With the devastating effects of Covid-19 still rattling the foundations of our global civilization, we live in unprecedented times, or so we might think. But pandemics have been a constant presence throughout human history, as humans and disease have lived side by side for millennia. Over the centuries, our ability to react to these sweeping killers has evolved, most notably through the development of vaccines. The story of disease eradication, however, has never been one of simply science: it is political, cultural, and deeply personal. Ranging across continents and centuries, acclaimed historian Simon Schama unpacks the stories of the often-unknown individuals whose pioneering work changed the face of modern healthcare. Questioning why the occurrence of pandemics appears to be accelerating at an alarming rate, Schama looks into our impact on the natural world, and how that in turn is affecting us, all while interrogating how geopolitics has had a devastating effect on global health.

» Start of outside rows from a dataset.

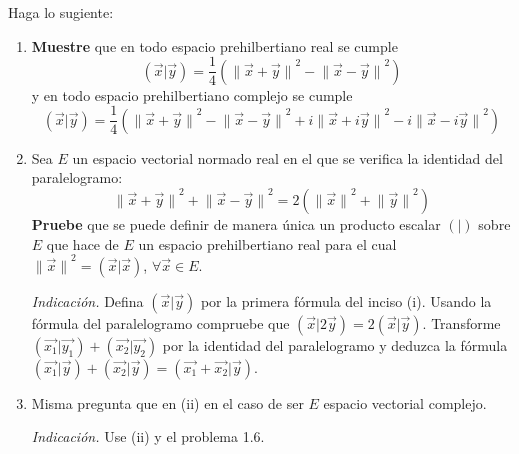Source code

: \documentclass[12pt]{report}
\theoremstyle{largebreak}
\newcommand\pint[2]{\ensuremath{\left(#1\big|#2\right)}}
\newcommand\norm[1]{\ensuremath{\|#1\|}}
\begin{document}
    \begin{excer}
        Haga lo sugiente:
        \begin{enumerate}
            \item \textbf{Muestre} que en todo espacio prehilbertiano real se cumple
            \begin{equation*}
                \pint{\vec{x}}{\vec{y}}=\frac{1}{4}\left(\norm{\vec{x}+\vec{y}}^2-\norm{\vec{x}-\vec{y}}^2 \right)
            \end{equation*}
            y en todo espacio prehilbertiano complejo se cumple
            \begin{equation*}
                \pint{\vec{x}}{\vec{y}}=\frac{1}{4}\left(\norm{\vec{x}+\vec{y}}^2-\norm{\vec{x}-\vec{y}}^2+i\norm{\vec{x}+i\vec{y}}^2-i\norm{\vec{x}-i\vec{y}}^2 \right)
            \end{equation*}
            \item Sea $E$ un espacio vectorial normado real en el que se verifica la identidad del paralelogramo:
            \begin{equation*}
                \norm{\vec{x}+\vec{y}}^2+\norm{\vec{x}-\vec{y}}^2=2(\norm{\vec{x}}^2+\norm{\vec{y}}^2)
            \end{equation*}
            \textbf{Pruebe} que se puede definir de manera única un producto escalar $\pint{ }{ }$ sobre $E$ que hace de $E$ un espacio prehilbertiano real para el cual $\norm{\vec{x}}^2=\pint{\vec{x}}{\vec{x}}$, $\forall\vec{x}\in E$.

            \textit{Indicación.} Defina $\pint{\vec{x}}{\vec{y}}$ por la primera fórmula del inciso (i). Usando la fórmula del paralelogramo compruebe que $\pint{\vec{x}}{2\vec{y}}=2\pint{\vec{x}}{\vec{y}}$. Transforme $\pint{\vec{x_1}}{\vec{y_1}}+\pint{\vec{x_2}}{\vec{y_2}}$ por la identidad del paralelogramo y deduzca la fórmula $\pint{\vec{x_1}}{\vec{y}}+\pint{\vec{x_2}}{\vec{y}}=\pint{\vec{x_1}+\vec{x_2}}{\vec{y}}$.

            \item Misma pregunta que en (ii) en el caso de ser $E$ espacio vectorial complejo. 
            
            \textit{Indicación.} Use (ii) y el problema 1.6.
        \end{enumerate}
    \end{excer}

    \begin{sol}
        
    \end{sol}
\end{document}
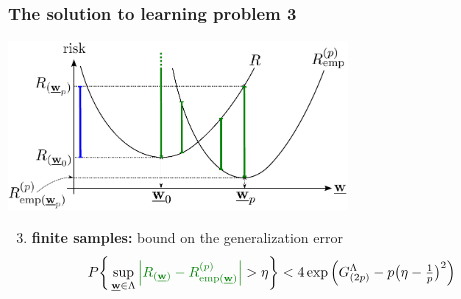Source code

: \begin{frame}\frametitle{The solution to learning problem 3} 
	\begin{center}
		\includegraphics[width=9cm]{img/section2_fig1_question2_lessw}
	\end{center}
	\begin{enumerate}\setcounter{enumi}{2}
		\item \textbf{finite samples:} bound on the generalization error
			\vspace{-2mm}
			\begin{equation}
				P\bigg\{ \sup\limits_{\vec w \in \Lambda}
					{\color{question2} 
						\Big|R_{(\vec w)} - R^{(p)}_{\text{emp}(\vec w)}\Big| 
					} > \eta
				\bigg\} < 4 \exp\Big( G^\Lambda_{(2p)} 
					- p \big( \eta - \smallfrac{1}{p} \big)^2 \Big)
					\label{eq:boundgenerlization}
			\end{equation}
			\vspace{-4mm}
	\end{enumerate}
\end{frame}
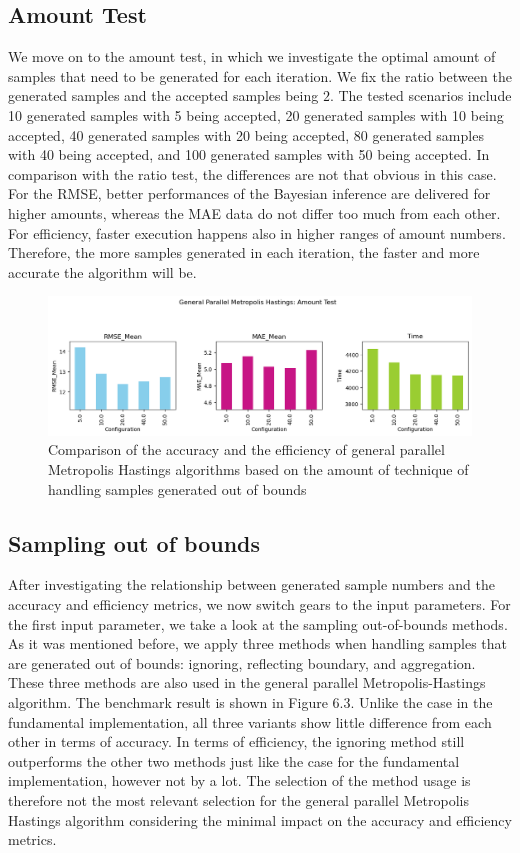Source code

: \subsection{Amount Test}
We move on to the amount test, in which we investigate the optimal amount of samples that need to be generated for each iteration. We fix the ratio between the generated samples and the accepted samples being $2$. The tested scenarios include 10 generated samples with 5 being accepted, 20 generated samples with 10 being accepted, 40 generated samples with 20 being accepted, 80 generated samples with 40 being accepted, and 100 generated samples with 50 being accepted. In comparison with the ratio test, the differences are not that obvious in this case. For the RMSE, better performances of the Bayesian inference are delivered for higher amounts, whereas the MAE data do not differ too much from each other. For efficiency, faster execution happens also in higher ranges of amount numbers. Therefore, the more samples generated in each iteration, the faster and more accurate the algorithm will be.

\begin{figure}[H]
    \centering
    \includegraphics[width=1\textwidth]{figures/gpmh/amount_test.png}
    \captionsetup{width=.8\textwidth}
    \caption{Comparison of the accuracy and the efficiency of general parallel Metropolis Hastings algorithms based on the amount of technique of handling samples generated out of bounds}
    \label{fig:enter-label}
\end{figure}

\subsection{Sampling out of bounds}
After investigating the relationship between generated sample numbers and the accuracy and efficiency metrics, we now switch gears to the input parameters. For the first input parameter, we take a look at the sampling out-of-bounds methods. As it was mentioned before, we apply three methods when handling samples that are generated out of bounds: ignoring, reflecting boundary, and aggregation. These three methods are also used in the general parallel Metropolis-Hastings algorithm. The benchmark result is shown in Figure 6.3. Unlike the case in the fundamental implementation, all three variants show little difference from each other in terms of accuracy. In terms of efficiency, the ignoring method still outperforms the other two methods just like the case for the fundamental implementation, however not by a lot. The selection of the method usage is therefore not the most relevant selection for the general parallel Metropolis Hastings algorithm considering the minimal impact on the accuracy and efficiency metrics.

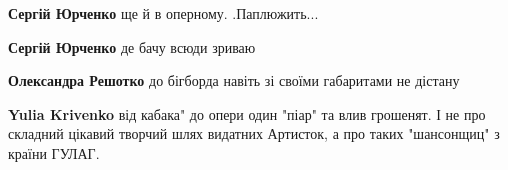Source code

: \begin{itemize}
\begin{itemize}
\textbf{Сергій Юрченко} ще й в оперному. .Паплюжить...

 
\textbf{Сергій Юрченко} де бачу всюди зриваю

 
\textbf{Олександра Решотко} до бігборда навіть зі своїми габаритами не дістану 🤷🏻‍♂️😄

 
\textbf{Yulia Krivenko} від кабака" до опери один "піар" та влив грошенят.
І не про складний цікавий творчий шлях видатних Артисток, а про таких "шансонщиц" з країни ГУЛАГ.
\end{itemize}
 


\end{itemize}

Eloquent, discursive ... Schama wisely avoids reportage, which is still evolving, and leans, instead, into the past, crafting a play in three acts: smallpox, cholera and bubonic plague ... Casts familiar and lesser-known figures in a fresh light ... Sterling cultural history, but it also reminds us that political concerns mold our choices as future pandemics brew.
The appearance of yet another enthusiastic and erudite history from Simon Schama is an event always to be welcomed ... A thinly painted veil of a biography of one saintly and only half-remembered scientist who battled two of the most wicked of the maladies, succeeding in both cases in stopping them in their tracks by his cleverly home-brewed vaccines ... The book ends with a flourish of well-directed support for the beleaguered Anthony Fauci, and with a fascinating and quite unexpected paean to the Atlantic horseshoe crab, and how its vividly blue blood has long played so crucial a role in the manufacture of modern vaccines. But these two tales seem more like phoned-in afterthoughts.
The author, a wide-ranging historian and an engaging television host, reconciles the weight of medical detail with the light-footed pleasures of narrative discovery. His book profiles some of the unsung miracle workers of modern vaccination, and offers a subtle rumination on borders political and biological.